Start of Records provided

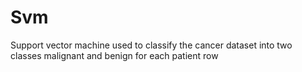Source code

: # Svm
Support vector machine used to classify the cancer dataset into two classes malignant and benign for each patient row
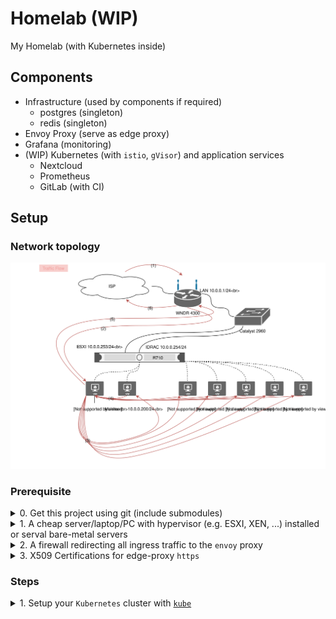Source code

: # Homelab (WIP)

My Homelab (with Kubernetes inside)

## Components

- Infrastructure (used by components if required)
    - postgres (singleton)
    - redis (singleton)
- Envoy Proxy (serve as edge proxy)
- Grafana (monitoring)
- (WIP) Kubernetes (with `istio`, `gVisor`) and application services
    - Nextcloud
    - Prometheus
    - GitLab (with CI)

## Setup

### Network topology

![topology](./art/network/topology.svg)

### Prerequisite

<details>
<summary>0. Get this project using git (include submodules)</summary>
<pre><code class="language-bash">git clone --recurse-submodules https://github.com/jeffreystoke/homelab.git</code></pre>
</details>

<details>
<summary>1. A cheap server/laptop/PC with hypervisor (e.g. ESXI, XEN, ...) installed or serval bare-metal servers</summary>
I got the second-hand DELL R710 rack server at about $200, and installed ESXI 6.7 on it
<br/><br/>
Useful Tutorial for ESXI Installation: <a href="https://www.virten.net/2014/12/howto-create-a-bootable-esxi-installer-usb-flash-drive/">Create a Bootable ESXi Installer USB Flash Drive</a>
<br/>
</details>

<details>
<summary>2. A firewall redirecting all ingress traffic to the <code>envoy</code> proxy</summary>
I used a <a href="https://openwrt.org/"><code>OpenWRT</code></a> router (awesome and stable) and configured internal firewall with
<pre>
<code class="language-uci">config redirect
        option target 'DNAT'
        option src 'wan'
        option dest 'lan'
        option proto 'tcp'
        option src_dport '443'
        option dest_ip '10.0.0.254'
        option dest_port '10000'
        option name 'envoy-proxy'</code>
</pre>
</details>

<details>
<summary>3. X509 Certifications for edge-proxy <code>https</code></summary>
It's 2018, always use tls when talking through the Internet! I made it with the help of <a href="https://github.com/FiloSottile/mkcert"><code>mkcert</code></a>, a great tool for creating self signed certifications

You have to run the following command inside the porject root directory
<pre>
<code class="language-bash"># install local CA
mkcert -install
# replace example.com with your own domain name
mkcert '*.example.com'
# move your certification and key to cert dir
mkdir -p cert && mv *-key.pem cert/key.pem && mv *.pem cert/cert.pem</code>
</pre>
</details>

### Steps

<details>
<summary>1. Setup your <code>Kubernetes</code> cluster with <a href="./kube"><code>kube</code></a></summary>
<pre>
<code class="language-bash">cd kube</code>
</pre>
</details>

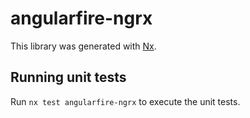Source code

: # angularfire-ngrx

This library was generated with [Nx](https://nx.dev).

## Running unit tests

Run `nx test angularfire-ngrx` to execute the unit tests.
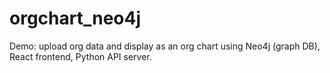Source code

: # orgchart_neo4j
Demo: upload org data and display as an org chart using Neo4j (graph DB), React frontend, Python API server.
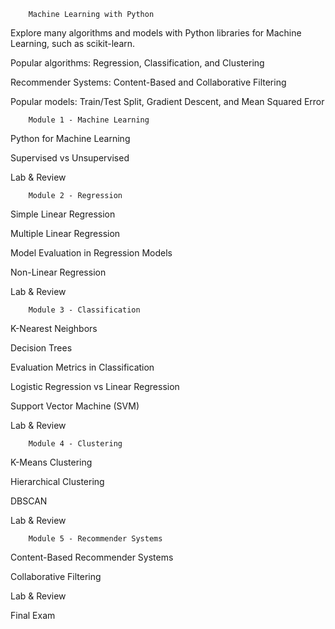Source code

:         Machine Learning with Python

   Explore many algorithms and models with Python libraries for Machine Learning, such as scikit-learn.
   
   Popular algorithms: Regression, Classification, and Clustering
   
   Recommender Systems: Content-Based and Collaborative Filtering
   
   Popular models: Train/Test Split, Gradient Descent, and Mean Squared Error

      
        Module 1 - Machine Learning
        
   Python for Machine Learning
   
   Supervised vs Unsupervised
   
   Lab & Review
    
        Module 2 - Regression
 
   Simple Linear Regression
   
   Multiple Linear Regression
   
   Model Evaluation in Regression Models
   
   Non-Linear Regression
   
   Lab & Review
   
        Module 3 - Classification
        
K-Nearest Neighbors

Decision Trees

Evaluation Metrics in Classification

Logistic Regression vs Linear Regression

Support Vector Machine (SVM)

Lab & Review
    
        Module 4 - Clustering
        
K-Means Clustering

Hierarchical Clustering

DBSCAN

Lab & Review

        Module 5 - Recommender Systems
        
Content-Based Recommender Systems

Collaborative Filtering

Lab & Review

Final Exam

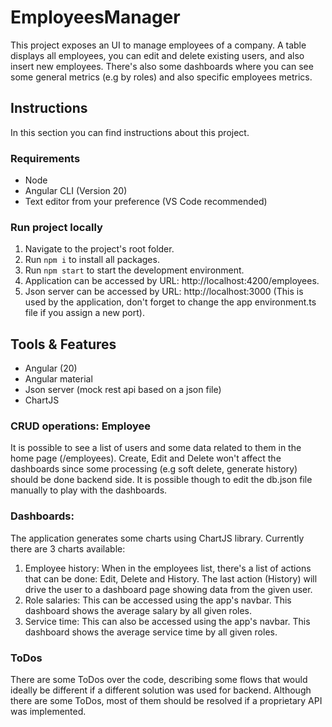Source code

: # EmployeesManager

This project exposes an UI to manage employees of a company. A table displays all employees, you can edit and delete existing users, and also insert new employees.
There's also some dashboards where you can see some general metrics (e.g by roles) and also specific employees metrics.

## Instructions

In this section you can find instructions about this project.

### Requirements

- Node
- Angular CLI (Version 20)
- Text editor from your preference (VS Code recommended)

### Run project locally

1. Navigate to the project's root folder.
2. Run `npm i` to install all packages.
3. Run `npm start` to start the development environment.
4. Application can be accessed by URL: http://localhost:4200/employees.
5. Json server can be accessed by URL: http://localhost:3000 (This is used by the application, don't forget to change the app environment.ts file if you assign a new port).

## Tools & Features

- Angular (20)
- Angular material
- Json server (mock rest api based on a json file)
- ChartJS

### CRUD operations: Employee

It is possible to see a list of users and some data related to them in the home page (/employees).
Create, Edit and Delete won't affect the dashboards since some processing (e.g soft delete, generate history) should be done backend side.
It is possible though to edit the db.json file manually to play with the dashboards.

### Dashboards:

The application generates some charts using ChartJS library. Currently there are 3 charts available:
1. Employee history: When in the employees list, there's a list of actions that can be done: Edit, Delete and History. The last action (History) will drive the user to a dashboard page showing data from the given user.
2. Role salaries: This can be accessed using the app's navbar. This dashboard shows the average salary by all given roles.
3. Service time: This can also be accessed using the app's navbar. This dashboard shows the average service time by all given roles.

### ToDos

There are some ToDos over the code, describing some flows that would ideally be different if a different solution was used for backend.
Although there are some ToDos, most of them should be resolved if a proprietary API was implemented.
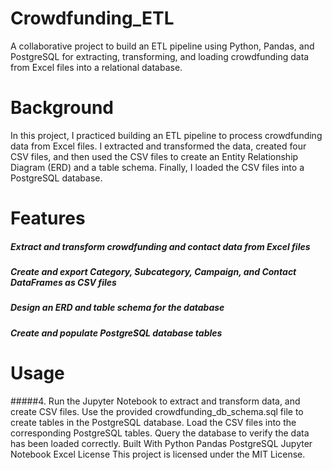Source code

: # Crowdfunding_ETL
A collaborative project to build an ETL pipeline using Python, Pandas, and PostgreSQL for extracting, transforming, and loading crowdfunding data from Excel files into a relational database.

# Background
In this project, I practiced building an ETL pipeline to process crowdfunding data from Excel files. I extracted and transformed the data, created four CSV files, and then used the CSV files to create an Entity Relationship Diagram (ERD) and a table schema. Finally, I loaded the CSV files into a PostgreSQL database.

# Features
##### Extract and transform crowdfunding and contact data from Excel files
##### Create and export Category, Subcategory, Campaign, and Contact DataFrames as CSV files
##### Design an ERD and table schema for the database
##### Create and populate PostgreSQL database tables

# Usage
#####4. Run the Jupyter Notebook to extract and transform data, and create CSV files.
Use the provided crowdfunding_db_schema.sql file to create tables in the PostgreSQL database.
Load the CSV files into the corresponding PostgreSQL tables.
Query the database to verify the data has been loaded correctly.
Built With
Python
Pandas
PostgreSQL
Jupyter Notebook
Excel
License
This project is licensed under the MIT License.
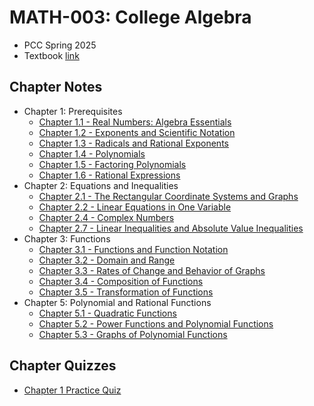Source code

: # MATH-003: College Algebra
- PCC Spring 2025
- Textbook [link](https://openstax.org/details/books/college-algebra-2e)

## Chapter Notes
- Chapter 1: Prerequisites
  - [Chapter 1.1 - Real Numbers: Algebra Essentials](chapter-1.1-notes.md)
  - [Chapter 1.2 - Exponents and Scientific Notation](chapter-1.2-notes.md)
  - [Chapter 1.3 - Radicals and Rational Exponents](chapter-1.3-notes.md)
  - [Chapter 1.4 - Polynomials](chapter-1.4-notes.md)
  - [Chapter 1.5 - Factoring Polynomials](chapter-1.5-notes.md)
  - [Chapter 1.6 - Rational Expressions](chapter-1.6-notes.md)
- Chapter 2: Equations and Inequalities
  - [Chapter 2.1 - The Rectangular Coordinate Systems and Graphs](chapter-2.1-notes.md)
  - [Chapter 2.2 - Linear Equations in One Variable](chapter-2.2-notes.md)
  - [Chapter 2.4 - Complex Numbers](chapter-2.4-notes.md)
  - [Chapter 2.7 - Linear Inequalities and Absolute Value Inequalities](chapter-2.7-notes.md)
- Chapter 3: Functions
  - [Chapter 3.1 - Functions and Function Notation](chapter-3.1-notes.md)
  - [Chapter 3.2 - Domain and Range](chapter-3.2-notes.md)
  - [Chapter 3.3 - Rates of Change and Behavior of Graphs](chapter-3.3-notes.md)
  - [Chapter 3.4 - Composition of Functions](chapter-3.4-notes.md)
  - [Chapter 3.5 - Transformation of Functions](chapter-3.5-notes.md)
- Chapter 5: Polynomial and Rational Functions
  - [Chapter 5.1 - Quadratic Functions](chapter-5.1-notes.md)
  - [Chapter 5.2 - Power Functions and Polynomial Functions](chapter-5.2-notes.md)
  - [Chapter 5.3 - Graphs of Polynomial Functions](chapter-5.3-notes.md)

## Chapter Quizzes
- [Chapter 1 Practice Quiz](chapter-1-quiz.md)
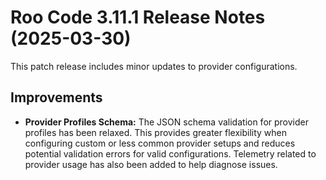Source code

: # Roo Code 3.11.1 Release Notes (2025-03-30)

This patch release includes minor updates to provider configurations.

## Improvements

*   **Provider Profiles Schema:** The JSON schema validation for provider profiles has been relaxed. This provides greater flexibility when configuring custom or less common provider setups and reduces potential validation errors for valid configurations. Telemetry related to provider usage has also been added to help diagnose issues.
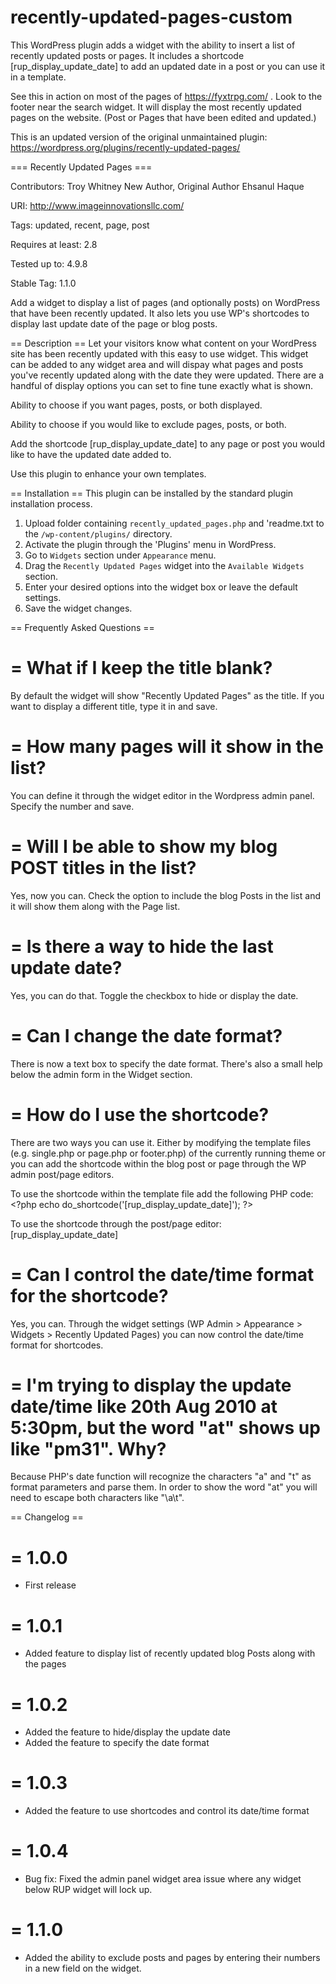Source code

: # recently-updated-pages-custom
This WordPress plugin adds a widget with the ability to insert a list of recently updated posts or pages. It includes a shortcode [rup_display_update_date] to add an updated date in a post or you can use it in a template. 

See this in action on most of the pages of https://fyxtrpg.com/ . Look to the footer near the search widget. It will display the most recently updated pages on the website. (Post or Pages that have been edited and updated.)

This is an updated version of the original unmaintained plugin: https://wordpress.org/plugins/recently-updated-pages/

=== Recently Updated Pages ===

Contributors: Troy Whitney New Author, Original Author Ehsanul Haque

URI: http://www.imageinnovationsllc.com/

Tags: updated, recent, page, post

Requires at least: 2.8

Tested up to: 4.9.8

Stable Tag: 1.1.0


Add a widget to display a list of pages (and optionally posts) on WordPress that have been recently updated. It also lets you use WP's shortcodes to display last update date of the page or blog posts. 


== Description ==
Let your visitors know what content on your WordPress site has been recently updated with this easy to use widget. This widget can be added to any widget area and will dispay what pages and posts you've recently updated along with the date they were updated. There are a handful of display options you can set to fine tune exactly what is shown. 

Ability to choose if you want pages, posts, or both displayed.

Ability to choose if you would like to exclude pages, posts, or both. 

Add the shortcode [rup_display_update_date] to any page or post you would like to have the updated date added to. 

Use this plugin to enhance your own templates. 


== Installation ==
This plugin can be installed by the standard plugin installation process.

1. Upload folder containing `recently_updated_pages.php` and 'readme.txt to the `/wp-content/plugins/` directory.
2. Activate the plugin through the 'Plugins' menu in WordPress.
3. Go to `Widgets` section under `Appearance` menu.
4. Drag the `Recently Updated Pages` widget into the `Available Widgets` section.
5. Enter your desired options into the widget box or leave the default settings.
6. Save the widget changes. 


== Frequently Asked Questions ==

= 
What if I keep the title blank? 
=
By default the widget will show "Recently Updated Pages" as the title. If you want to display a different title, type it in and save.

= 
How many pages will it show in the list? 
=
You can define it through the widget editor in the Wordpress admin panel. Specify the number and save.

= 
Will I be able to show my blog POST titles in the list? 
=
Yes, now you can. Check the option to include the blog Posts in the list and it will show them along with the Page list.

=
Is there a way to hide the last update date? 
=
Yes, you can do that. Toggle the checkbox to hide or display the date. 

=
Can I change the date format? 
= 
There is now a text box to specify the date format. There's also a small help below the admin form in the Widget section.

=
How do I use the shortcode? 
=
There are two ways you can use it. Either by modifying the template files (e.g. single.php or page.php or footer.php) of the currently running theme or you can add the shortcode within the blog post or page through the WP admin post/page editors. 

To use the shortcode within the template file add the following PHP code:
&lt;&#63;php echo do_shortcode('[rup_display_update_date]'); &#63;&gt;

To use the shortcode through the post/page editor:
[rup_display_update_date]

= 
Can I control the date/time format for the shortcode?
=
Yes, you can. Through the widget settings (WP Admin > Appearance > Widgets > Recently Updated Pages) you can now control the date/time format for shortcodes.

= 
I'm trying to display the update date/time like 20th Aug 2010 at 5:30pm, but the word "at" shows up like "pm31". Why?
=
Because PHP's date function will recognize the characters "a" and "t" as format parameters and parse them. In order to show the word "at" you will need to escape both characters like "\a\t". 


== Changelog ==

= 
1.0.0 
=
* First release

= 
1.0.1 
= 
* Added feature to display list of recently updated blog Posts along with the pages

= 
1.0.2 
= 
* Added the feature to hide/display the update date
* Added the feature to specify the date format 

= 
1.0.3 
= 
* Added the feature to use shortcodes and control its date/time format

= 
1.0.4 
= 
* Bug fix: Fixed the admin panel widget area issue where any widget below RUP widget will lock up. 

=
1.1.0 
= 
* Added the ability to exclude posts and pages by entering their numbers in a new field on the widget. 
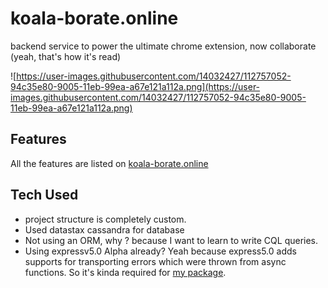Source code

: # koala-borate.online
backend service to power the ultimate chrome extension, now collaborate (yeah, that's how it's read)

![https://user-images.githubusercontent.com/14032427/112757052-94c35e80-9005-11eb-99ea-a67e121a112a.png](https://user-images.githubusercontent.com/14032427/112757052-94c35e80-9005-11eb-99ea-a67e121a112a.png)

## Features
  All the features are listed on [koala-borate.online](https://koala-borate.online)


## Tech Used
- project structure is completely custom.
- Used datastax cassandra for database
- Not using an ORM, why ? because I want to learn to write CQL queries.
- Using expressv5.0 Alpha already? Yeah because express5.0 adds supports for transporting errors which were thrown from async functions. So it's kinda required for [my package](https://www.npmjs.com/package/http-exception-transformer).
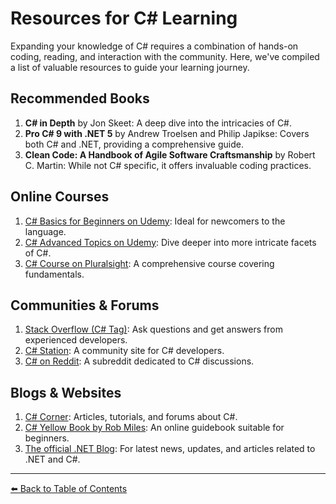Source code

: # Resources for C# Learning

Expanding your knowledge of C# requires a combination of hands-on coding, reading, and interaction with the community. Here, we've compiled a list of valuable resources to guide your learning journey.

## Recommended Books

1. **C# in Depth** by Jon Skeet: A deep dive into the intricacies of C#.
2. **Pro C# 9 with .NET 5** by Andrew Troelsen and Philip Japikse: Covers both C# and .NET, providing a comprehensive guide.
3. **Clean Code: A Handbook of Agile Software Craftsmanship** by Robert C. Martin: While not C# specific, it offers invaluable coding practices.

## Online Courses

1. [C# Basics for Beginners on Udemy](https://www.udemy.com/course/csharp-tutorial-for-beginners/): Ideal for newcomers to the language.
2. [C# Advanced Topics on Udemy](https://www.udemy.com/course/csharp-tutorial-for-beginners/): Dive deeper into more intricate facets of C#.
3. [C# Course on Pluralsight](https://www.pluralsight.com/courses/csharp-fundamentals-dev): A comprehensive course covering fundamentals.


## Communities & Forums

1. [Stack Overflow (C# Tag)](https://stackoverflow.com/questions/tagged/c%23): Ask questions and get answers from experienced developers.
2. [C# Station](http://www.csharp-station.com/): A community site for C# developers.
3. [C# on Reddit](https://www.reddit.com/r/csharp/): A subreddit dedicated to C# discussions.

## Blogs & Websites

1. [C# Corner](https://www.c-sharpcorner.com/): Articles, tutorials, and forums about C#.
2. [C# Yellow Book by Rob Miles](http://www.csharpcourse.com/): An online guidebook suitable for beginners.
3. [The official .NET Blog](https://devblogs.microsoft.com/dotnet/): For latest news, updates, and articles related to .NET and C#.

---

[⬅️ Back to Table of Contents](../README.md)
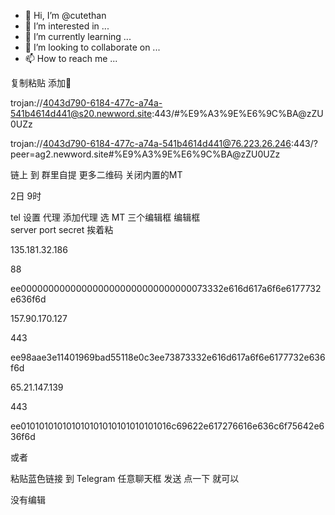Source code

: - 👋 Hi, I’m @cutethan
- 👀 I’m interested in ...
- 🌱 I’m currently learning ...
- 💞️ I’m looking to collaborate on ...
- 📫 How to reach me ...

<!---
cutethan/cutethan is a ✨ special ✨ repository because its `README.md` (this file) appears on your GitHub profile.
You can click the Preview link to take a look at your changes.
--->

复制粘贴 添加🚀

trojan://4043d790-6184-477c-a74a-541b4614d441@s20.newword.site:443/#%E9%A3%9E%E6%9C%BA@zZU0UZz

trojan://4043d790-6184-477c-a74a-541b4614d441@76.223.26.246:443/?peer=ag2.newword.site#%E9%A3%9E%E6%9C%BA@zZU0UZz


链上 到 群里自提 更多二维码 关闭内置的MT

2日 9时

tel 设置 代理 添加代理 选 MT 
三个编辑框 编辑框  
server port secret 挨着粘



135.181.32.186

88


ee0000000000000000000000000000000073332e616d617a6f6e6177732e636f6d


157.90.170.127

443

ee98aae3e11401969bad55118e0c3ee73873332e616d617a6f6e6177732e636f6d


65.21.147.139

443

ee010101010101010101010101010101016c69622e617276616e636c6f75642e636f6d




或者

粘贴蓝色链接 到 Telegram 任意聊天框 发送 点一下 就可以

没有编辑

End of Records provided

Task brief -
From the entries above, list each line with "want" in it.

Reply to the task -
Ability to choose if you want pages, posts, or both displayed.
By default the widget will show "Recently Updated Pages" as the title. If you want to display a different title, type it in and save.
- Not using an ORM, why ? because I want to learn to write CQL queries.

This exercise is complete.